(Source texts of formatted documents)
----------------------------------------
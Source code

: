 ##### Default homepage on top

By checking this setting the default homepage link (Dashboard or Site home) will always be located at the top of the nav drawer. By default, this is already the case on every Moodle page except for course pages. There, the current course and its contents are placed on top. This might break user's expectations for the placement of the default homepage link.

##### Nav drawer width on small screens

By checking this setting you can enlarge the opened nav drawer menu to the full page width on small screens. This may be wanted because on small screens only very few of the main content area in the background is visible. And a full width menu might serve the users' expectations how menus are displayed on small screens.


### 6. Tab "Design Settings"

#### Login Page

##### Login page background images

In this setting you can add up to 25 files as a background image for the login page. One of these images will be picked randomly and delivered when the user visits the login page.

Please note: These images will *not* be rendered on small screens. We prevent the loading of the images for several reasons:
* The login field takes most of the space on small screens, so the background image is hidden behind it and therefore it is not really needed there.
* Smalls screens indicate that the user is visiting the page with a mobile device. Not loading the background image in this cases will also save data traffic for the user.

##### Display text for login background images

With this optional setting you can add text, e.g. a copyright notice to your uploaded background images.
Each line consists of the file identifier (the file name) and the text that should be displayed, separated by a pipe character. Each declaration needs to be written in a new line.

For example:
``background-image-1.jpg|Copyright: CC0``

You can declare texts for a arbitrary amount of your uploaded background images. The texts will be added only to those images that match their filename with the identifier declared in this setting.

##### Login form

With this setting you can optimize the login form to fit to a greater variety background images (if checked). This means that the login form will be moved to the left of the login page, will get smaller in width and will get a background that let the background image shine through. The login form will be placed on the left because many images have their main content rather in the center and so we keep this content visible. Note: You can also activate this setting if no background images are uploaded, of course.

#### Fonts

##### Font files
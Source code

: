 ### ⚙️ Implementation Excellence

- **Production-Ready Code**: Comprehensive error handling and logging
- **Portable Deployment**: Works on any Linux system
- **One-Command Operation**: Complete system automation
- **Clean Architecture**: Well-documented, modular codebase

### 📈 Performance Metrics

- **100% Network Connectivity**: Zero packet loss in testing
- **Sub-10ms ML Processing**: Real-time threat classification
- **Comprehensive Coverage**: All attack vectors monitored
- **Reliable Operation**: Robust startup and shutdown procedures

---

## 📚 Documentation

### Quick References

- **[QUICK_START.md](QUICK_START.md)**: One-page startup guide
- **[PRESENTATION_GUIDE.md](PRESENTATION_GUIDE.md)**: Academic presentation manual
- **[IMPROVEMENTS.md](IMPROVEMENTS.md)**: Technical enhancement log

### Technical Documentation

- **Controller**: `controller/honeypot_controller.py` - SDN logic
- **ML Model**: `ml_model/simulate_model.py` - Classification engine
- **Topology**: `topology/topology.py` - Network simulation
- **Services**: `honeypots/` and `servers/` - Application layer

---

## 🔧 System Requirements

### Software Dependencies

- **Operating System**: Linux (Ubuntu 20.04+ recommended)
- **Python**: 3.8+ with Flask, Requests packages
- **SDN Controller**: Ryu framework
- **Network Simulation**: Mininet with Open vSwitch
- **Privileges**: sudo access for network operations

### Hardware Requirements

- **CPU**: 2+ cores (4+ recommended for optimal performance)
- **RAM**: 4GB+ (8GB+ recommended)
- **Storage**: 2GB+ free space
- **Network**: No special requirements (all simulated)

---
----------------------------------------
▶ _Your objective_
All lines above that hold the string "startup" should be copied.

▶ _Answer space_
- **Reliable Operation**: Robust startup and shutdown procedures
- **[QUICK_START.md](QUICK_START.md)**: One-page startup guide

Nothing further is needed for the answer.